Just over halfway through a first set, during which he clarifies he is his own support act, he hits his stride with 'Pay For It'. "I wrote that when I was at the height of my ability in setting the word babe in a song. That was 1992. I was in New York at the time," and recalls record company comments that he was overusing the term 'babe' with which he has retrospectively come to agree with.
'My Other Life' stands out lyrically, setting a crime scene during which Lloyd sings: "Welcome to my made for TV movie," then afterwards asks, "You can all relate to that, can't you?".

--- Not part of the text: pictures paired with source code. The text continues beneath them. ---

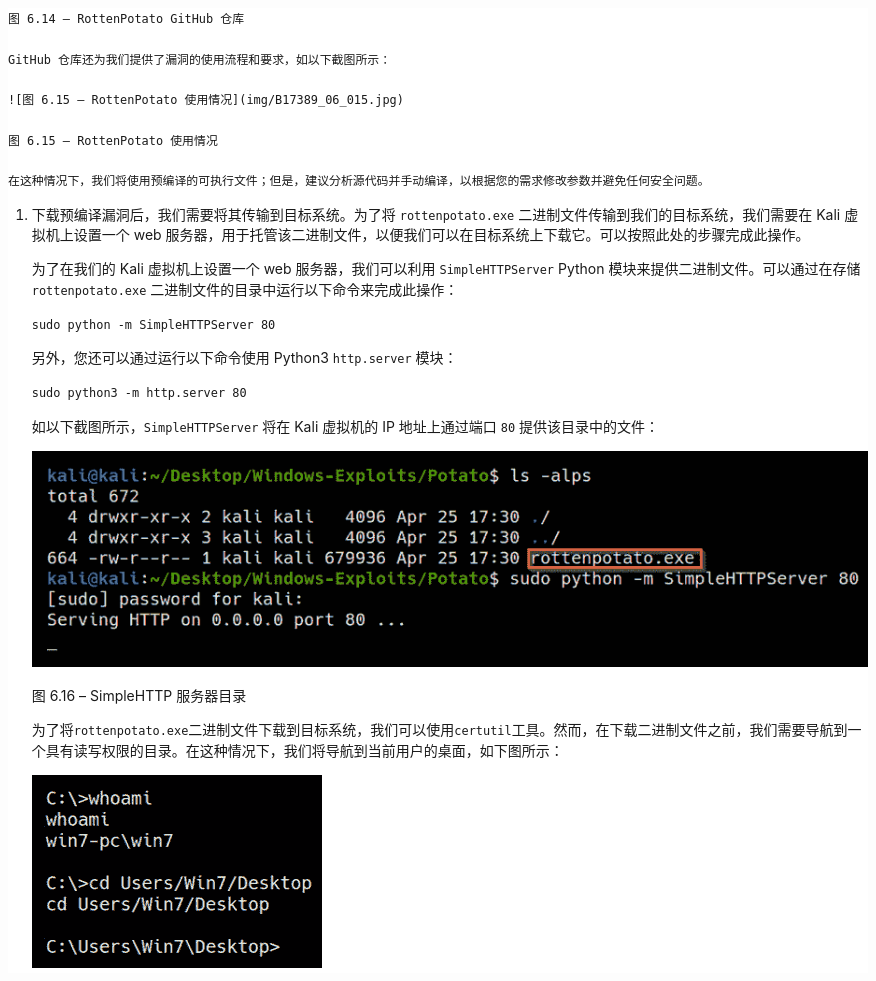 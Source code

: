     图 6.14 – RottenPotato GitHub 仓库

    GitHub 仓库还为我们提供了漏洞的使用流程和要求，如以下截图所示：

    ![图 6.15 – RottenPotato 使用情况](img/B17389_06_015.jpg)

    图 6.15 – RottenPotato 使用情况

    在这种情况下，我们将使用预编译的可执行文件；但是，建议分析源代码并手动编译，以根据您的需求修改参数并避免任何安全问题。

1.  下载预编译漏洞后，我们需要将其传输到目标系统。为了将 `rottenpotato.exe` 二进制文件传输到我们的目标系统，我们需要在 Kali 虚拟机上设置一个 web 服务器，用于托管该二进制文件，以便我们可以在目标系统上下载它。可以按照此处的步骤完成此操作。

    为了在我们的 Kali 虚拟机上设置一个 web 服务器，我们可以利用 `SimpleHTTPServer` Python 模块来提供二进制文件。可以通过在存储 `rottenpotato.exe` 二进制文件的目录中运行以下命令来完成此操作：

    `sudo python -m SimpleHTTPServer 80`

    另外，您还可以通过运行以下命令使用 Python3 `http.server` 模块：

    `sudo python3 -m http.server 80`

    如以下截图所示，`SimpleHTTPServer` 将在 Kali 虚拟机的 IP 地址上通过端口 `80` 提供该目录中的文件：

    ![图 6.16 – SimpleHTTP 服务器目录    ](img/B17389_06_016.jpg)

    图 6.16 – SimpleHTTP 服务器目录

    为了将`rottenpotato.exe`二进制文件下载到目标系统，我们可以使用`certutil`工具。然而，在下载二进制文件之前，我们需要导航到一个具有读写权限的目录。在这种情况下，我们将导航到当前用户的桌面，如下图所示：

    ![图 6.17 – 默认用户目录](img/B17389_06_017.jpg)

After 'Undressed', from his post-Commotions 1990 self-titled solo debut he comments, "any reference to me being naked in that song. . ." was in 1989 then follows it with the self-referential, autobiography of 'Tried To Rock', a recollection of circumstances related to that former album. "There's a guitar solo in here," and then he sings it, the song ending with the further self-deprecating lyric, 'I guess I'm glad I failed'. The poetic alliteration of 'The Afterlife' brings his own support slot to a close.
Following a short break, he returns to 'headline', his neck now wrapped in a blue scarf, Lloyd later commenting: "It's not a fashion statement."

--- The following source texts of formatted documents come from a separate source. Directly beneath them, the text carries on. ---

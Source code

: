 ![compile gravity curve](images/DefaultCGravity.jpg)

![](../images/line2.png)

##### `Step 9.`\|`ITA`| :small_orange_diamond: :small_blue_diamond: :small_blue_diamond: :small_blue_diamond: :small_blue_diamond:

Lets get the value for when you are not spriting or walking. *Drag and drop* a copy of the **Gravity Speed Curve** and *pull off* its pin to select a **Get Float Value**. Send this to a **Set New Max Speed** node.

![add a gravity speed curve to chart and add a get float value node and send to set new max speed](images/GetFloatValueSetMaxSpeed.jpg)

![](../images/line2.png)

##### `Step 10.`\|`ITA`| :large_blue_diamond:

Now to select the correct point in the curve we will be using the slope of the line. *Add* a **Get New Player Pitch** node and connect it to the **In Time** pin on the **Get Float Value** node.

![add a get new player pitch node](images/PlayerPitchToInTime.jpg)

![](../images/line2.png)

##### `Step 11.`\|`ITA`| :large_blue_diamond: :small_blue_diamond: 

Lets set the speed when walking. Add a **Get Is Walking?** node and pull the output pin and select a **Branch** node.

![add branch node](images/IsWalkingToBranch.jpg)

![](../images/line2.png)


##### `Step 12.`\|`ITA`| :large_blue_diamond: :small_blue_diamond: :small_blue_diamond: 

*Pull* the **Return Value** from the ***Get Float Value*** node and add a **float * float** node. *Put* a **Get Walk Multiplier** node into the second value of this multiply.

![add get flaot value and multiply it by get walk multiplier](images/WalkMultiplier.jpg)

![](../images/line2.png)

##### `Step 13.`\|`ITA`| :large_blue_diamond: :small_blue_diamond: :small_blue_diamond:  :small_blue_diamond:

'If I Were A Song' is the first track of the second set, and it's like he's caught his second wind, with a beautiful paced performance almost like Leonard Cohen. 'Are You Ready To Be Heartbroken' draws a rapturous audience response, but Lloyd downplays it. "Thank you. Just a song."
Having played the title track from his latest album 'On Pain' earlier in the first set, he attempts another although not before a doubtful comment, "this next song is a challenge," and invites the audience to participate with the "stop being drug addicts" backing vocal on his take of Bowie and Iggy's collaboration 'The Idiot'.

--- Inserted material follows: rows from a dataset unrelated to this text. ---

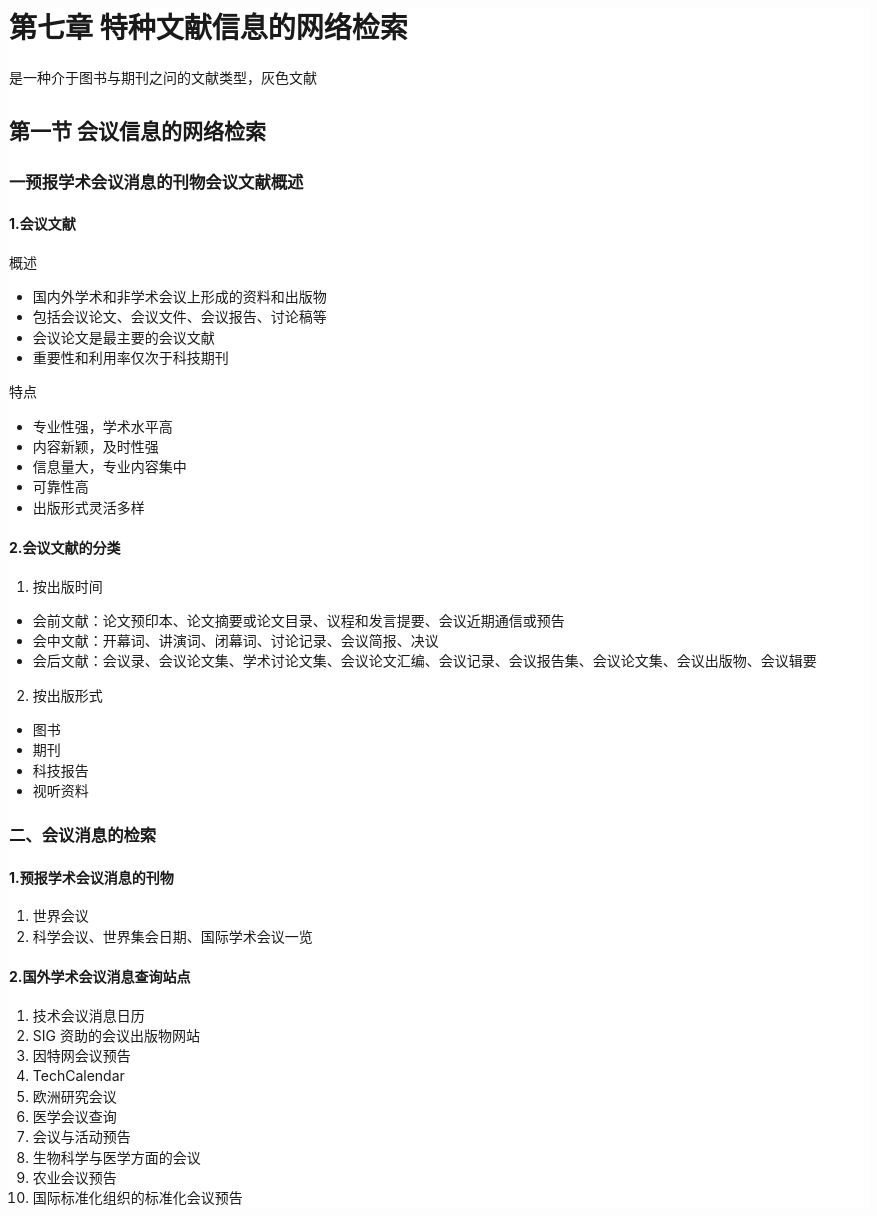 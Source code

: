 # 第七章 特种文献信息的网络检索

是一种介于图书与期刊之问的文献类型，灰色文献

## 第一节 会议信息的网络检索

### 一预报学术会议消息的刊物会议文献概述

#### 1.会议文献

概述
- 国内外学术和非学术会议上形成的资料和出版物
- 包括会议论文、会议文件、会议报告、讨论稿等
- 会议论文是最主要的会议文献
- 重要性和利用率仅次于科技期刊

特点
- 专业性强，学术水平高
- 内容新颖，及时性强
- 信息量大，专业内容集中
- 可靠性高
- 出版形式灵活多样

#### 2.会议文献的分类

1. 按出版时间
  - 会前文献：论文预印本、论文摘要或论文目录、议程和发言提要、会议近期通信或预告
  - 会中文献：开幕词、讲演词、闭幕词、讨论记录、会议简报、决议
  - 会后文献：会议录、会议论文集、学术讨论文集、会议论文汇编、会议记录、会议报告集、会议论文集、会议出版物、会议辑要

2. 按出版形式
  - 图书
  - 期刊
  - 科技报告
  - 视听资料

### 二、会议消息的检索

#### 1.预报学术会议消息的刊物

1. 世界会议
2. 科学会议、世界集会日期、国际学术会议一览

#### 2.国外学术会议消息查询站点

1. 技术会议消息日历
2. SIG 资助的会议出版物网站
3. 因特网会议预告
4. TechCalendar
5. 欧洲研究会议
6. 医学会议查询
7. 会议与活动预告
8. 生物科学与医学方面的会议
9. 农业会议预告
10. 国际标准化组织的标准化会议预告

This is followed by his most positive comment of the evening ("that was uplifting, life affirming") before returning to his default perspective with "don’t worry, four grim ones in a row now". 'Woman In A Bar' is a song he puts into context: "A song from 2006, a year when I at last achieved perfect invisibility."
Prior to one song he comments that it didn't work in soundcheck, but he's now warmed up. Someone in the audience calls out: 'We'll sing it," to which he replies, "you don't know it," but then clarifies: "Some of you know it but not all of you." He then performs a successful, moving 'Myrtle And Rose'.
Nearing the end, Lloyd asks: "Do you have any antipathy towards Brisbane? Cause I'm going to have nothing for them tomorrow," but still manages to carry on and completes 'Perfect Skin' before leaving the stage.
For the encore he returns and comments "let's do this in reverse," adding, "I don't usually like to play anything after this one," and performs 'Forest Fire', during which he comments "over to you," but the audience still needs prompting to participate with backing vocals. A modest performance of 'Lost Weekend' closes the evening almost like an inessential coda.
This may not have been Lloyd's finest couple of hours given his health woes, but it is very unlikely that any in attendance left without feeling they had witnessed something special.